Career
He began his career as Akshun (pronounced Action) recording solo for Lil' Troy's Short Stop Records, a local label in Houston. After releasing the 12" single "Scarface", he would go on to sign with Rap-A-Lot Records and join a group who were collectively known as Geto Boys replacing one member who left, and released the group's second album Grip It! On That Other Level (1989), a highly successful album that garnered the group a large fanbase, in spite of their violent lyrics keeping them from radio and MTV. He took his stage name from the 1983 film Scarface.
In 1992, Scarface appeared (along with Ice Cube and Bushwick Bill) on the Kool G Rap & DJ Polo album: Live and Let Die.
The album Mr.
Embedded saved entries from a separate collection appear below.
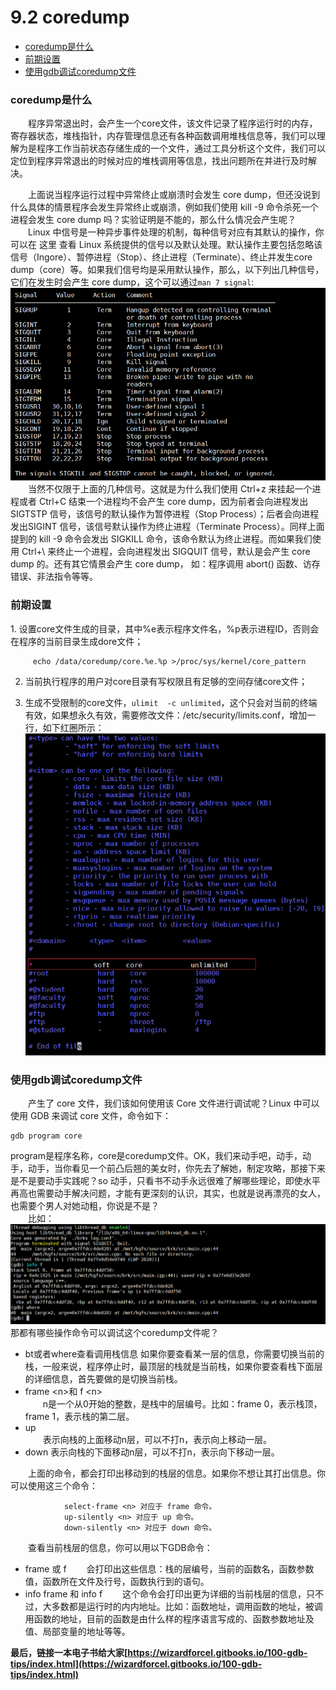 # 9.2 coredump
* [coredump是什么](#1)
* [前期设置](#2)
* [使用gdb调试coredump文件](#3)



<h3 id="1">coredump是什么</h3>
&emsp;&emsp;程序异常退出时，会产生一个core文件，该文件记录了程序运行时的内存，寄存器状态，堆栈指针，内存管理信息还有各种函数调用堆栈信息等，我们可以理解为是程序工作当前状态存储生成的一个文件，通过工具分析这个文件，我们可以定位到程序异常退出的时候对应的堆栈调用等信息，找出问题所在并进行及时解决。

&emsp;&emsp;上面说当程序运行过程中异常终止或崩溃时会发生 core dump，但还没说到什么具体的情景程序会发生异常终止或崩溃，例如我们使用 kill -9 命令杀死一个进程会发生 core dump 吗？实验证明是不能的，那么什么情况会产生呢？  
&emsp;&emsp;Linux 中信号是一种异步事件处理的机制，每种信号对应有其默认的操作，你可以在 这里 查看 Linux 系统提供的信号以及默认处理。默认操作主要包括忽略该信号（Ingore）、暂停进程（Stop）、终止进程（Terminate）、终止并发生core dump（core）等。如果我们信号均是采用默认操作，那么，以下列出几种信号，它们在发生时会产生 core dump，这个可以通过`man 7 signal`:
![coredump信号](9_1.png)
&emsp;&emsp;当然不仅限于上面的几种信号。这就是为什么我们使用 Ctrl+z 来挂起一个进程或者 Ctrl+C 结束一个进程均不会产生 core dump，因为前者会向进程发出 SIGTSTP 信号，该信号的默认操作为暂停进程（Stop Process）；后者会向进程发出SIGINT 信号，该信号默认操作为终止进程（Terminate Process）。同样上面提到的 kill -9 命令会发出 SIGKILL 命令，该命令默认为终止进程。而如果我们使用 Ctrl+\ 来终止一个进程，会向进程发出 SIGQUIT 信号，默认是会产生 core dump 的。还有其它情景会产生 core dump， 如：程序调用 abort() 函数、访存错误、非法指令等等。

<h3 id="2">前期设置</h3>
1. 设置core文件生成的目录，其中%e表示程序文件名，%p表示进程ID，否则会在程序的当前目录生成dore文件；

```
	 echo /data/coredump/core.%e.%p >/proc/sys/kernel/core_pattern   
```
2. 当前执行程序的用户对core目录有写权限且有足够的空间存储core文件；
   	
3. 生成不受限制的core文件，`ulimit  -c unlimited`，这个只会对当前的终端有效，如果想永久有效，需要修改文件：/etc/security/limits.conf，增加一行，如下红圈所示：  
![设置core文件](9_2.png)


<h3 id="3">使用gdb调试coredump文件</h3>
&emsp;&emsp;产生了 core 文件，我们该如何使用该 Core 文件进行调试呢？Linux 中可以使用 GDB 来调试 core 文件，命令如下：

```
gdb program core
```
program是程序名称，core是coredump文件。OK，我们来动手吧，动手，动手，动手，当你看见一个前凸后翘的美女时，你先去了解她，制定攻略，那接下来是不是要动手实践呢？so 动手，只看书不动手永远很难了解哪些理论，即使水平再高也需要动手解决问题，才能有更深刻的认识，其实，也就是说再漂亮的女人，也需要个男人对她动粗，你说是不是？   
&emsp;&emsp;比如：
![coredump](9_3.png)
那都有哪些操作命令可以调试这个coredump文件呢？
* bt或者where查看调用栈信息
      如果你要查看某一层的信息，你需要切换当前的栈，一般来说，程序停止时，最顶层的栈就是当前栈，如果你要查看栈下面层的详细信息，首先要做的是切换当前栈。  
* frame \<n>和 f \<n>   
&emsp;&emsp;n是一个从0开始的整数，是栈中的层编号。比如：frame 0，表示栈顶，frame 1，表示栈的第二层。
* up <n>  
&emsp;&emsp;表示向栈的上面移动n层，可以不打n，表示向上移动一层。 
* down <n> 
        表示向栈的下面移动n层，可以不打n，表示向下移动一层。   
		
&emsp;&emsp;上面的命令，都会打印出移动到的栈层的信息。如果你不想让其打出信息。你可以使用这三个命令：
```
            select-frame <n> 对应于 frame 命令。
            up-silently <n> 对应于 up 命令。
            down-silently <n> 对应于 down 命令。
```
&emsp;&emsp;查看当前栈层的信息，你可以用以下GDB命令：
* frame 或 f 
&emsp;&emsp;会打印出这些信息：栈的层编号，当前的函数名，函数参数值，函数所在文件及行号，函数执行到的语句。
* info frame 和 info f 
&emsp;&emsp;这个命令会打印出更为详细的当前栈层的信息，只不过，大多数都是运行时的内内地址。比如：函数地址，调用函数的地址，被调用函数的地址，目前的函数是由什么样的程序语言写成的、函数参数地址及值、局部变量的地址等等。

**最后，链接一本电子书给大家[https://wizardforcel.gitbooks.io/100-gdb-tips/index.html](https://wizardforcel.gitbooks.io/100-gdb-tips/index.html)**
Scarface Is Back was a success, and Scarface's popularity soon overshadowed the other Geto Boys. Scarface remained in the group while releasing a series of solo albums that kept him in the public view with increasing sales. This peaked with The Diary and The Last of a Dying Breed, which received overwhelmingly positive reviews and sales, and earned him Lyricist of the Year at the 2001 Source Awards.
In 2002, he released The Fix, the follow-up to The Last of a Dying Breed and returned to the studio with the Geto Boys for their album, The Foundation. He was also featured on The Biggie Duets alongside Big Gee and Akon. He guested on Ray Cash's debut single "Bumpin' My Music".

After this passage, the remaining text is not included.